Regarding circuit bench, I agree with what my friend has said. In fact, I went to the hon. Law Minister before this speech started and requested him to bring a constitutional amendment to start circuit benches. I do not know whether you have any experience of Delhi or not. See what is happening in the Supreme Court at Delhi. The Delhi lawyers enjoy so much monopoly in the Supreme Court. The fees start from Rs. 5 lakh or Rs. 6 lakh or Rs. 8 lakh or Rs. 10 lakh or Rs. 20 lakh or Rs. 25 lakh.

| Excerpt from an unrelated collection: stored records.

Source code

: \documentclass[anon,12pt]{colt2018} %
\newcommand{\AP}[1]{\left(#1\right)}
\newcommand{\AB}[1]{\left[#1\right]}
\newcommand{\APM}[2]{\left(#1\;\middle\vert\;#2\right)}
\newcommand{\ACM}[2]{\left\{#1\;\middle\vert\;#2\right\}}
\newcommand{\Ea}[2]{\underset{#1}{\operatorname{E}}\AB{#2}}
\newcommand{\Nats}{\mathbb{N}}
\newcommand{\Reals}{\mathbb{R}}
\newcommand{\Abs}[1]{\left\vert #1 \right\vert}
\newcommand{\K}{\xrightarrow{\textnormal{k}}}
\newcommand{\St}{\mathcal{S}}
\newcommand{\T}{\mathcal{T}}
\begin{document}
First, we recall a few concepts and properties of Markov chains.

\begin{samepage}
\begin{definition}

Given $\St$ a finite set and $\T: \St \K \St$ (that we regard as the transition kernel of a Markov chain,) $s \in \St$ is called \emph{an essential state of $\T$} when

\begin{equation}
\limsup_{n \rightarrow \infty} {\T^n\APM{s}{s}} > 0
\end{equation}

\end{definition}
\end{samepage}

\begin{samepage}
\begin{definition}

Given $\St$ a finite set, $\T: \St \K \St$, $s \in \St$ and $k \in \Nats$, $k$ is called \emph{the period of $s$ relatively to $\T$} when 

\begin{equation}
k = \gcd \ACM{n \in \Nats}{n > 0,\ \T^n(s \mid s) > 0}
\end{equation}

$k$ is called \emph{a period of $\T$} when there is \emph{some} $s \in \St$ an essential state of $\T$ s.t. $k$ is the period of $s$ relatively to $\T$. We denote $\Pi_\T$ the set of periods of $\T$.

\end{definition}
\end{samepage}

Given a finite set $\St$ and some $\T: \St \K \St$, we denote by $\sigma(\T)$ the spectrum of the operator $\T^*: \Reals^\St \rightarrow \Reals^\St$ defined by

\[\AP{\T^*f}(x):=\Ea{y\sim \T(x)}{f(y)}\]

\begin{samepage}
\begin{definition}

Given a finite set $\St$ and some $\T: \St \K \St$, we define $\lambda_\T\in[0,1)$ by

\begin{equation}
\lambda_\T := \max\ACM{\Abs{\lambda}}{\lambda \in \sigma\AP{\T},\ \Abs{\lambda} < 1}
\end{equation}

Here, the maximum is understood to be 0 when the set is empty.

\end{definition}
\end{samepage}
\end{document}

This monopoly has to be checked. If the Circuit Bench is there all over India, I am sure no advocate can dare ask for this amount of fees from the people. Therefore, I would request the hon. Minister to make a constitutional amendment. I know you will be facing a great deal of opposition from the lawyers of Delhi itself because the Delhi lawyers will be the first to oppose it saying that there should be no Circuit Bench because they are the most beneficial ones if the Supreme Court is here only. Door-step justice is not just a word to be in the books. If door-step justice has to be delivered, then the Circuit Bench of the Supreme Court must be there in all the regions of this country. It has to be there. It should be given.

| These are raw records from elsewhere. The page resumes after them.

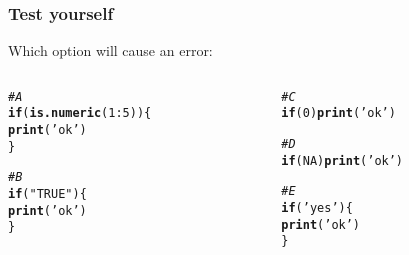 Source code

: \documentclass[12pt]{beamer}\usepackage[]{graphicx}\usepackage[]{color}
\makeatletter
\newcommand{\hlnum}[1]{\textcolor[rgb]{0.686,0.059,0.569}{#1}}%
\newcommand{\hlstr}[1]{\textcolor[rgb]{0.192,0.494,0.8}{#1}}%
\newcommand{\hlcom}[1]{\textcolor[rgb]{0.678,0.584,0.686}{\textit{#1}}}%
\newcommand{\hlopt}[1]{\textcolor[rgb]{0,0,0}{#1}}%
\newcommand{\hlstd}[1]{\textcolor[rgb]{0.345,0.345,0.345}{#1}}%
\newcommand{\hlkwa}[1]{\textcolor[rgb]{0.161,0.373,0.58}{\textbf{#1}}}%
\newcommand{\hlkwd}[1]{\textcolor[rgb]{0.737,0.353,0.396}{\textbf{#1}}}%
\newenvironment{kframe}{%
 \def\at@end@of@kframe{}%
 \ifinner\ifhmode%
  \def\at@end@of@kframe{\end{minipage}}%
  \begin{minipage}{\columnwidth}%
 \fi\fi%
 \def\FrameCommand##1{\hskip\@totalleftmargin \hskip-\fboxsep
 \colorbox{shadecolor}{##1}\hskip-\fboxsep
     \hskip-\linewidth \hskip-\@totalleftmargin \hskip\columnwidth}%
 \MakeFramed {\advance\hsize-\width
   \@totalleftmargin\z@ \linewidth\hsize
   \@setminipage}}%
 {\par\unskip\endMakeFramed%
 \at@end@of@kframe}
\newenvironment{knitrout}{}{} %
\makeatother
\begin{document}
\begin{frame}[fragile]
\frametitle{Test yourself}

Which option will cause an error:
\begin{columns}[t]
\begin{column}{0.45\textwidth}
\begin{knitrout}\footnotesize
{}\color{fgcolor}\begin{kframe}
\begin{alltt}
\hlcom{# A}
\hlkwa{if} \hlstd{(}\hlkwd{is.numeric}\hlstd{(}\hlnum{1}\hlopt{:}\hlnum{5}\hlstd{)) \{}
  \hlkwd{print}\hlstd{(}\hlstr{'ok'}\hlstd{)}
\hlstd{\}}


\hlcom{# B}
\hlkwa{if} \hlstd{(}\hlstr{"TRUE"}\hlstd{) \{}
  \hlkwd{print}\hlstd{(}\hlstr{'ok'}\hlstd{)}
\hlstd{\}}
\end{alltt}
\end{kframe}
\end{knitrout}
\end{column}

\begin{column}{0.45\textwidth}
\begin{knitrout}\footnotesize
{}\color{fgcolor}\begin{kframe}
\begin{alltt}
\hlcom{# C}
\hlkwa{if} \hlstd{(}\hlnum{0}\hlstd{)} \hlkwd{print}\hlstd{(}\hlstr{'ok'}\hlstd{)}


\hlcom{# D}
\hlkwa{if} \hlstd{(}\hlnum{NA}\hlstd{)} \hlkwd{print}\hlstd{(}\hlstr{'ok'}\hlstd{)}


\hlcom{# E}
\hlkwa{if} \hlstd{(}\hlstr{'yes'}\hlstd{) \{}
  \hlkwd{print}\hlstd{(}\hlstr{'ok'}\hlstd{)}
\hlstd{\}}
\end{alltt}
\end{kframe}
\end{knitrout}
\end{column}
\end{columns}

\end{frame}


\begin{frame}
\begin{center}
\Huge{}
\end{center}
\end{frame}

\end{document}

Sir, eight months have gone since we passed the National Judicial Appointment Commission Bill. A lot of vacancies have cropped up. In fact, 50 per cent work in every High Court has gone come because of the vacancies. I would request the present hon. Chief Justice of India to speed up the process of filling up the posts of Judges. With these words, I conclude. I am grateful to you that I have been given this chance to speak.

Thank you.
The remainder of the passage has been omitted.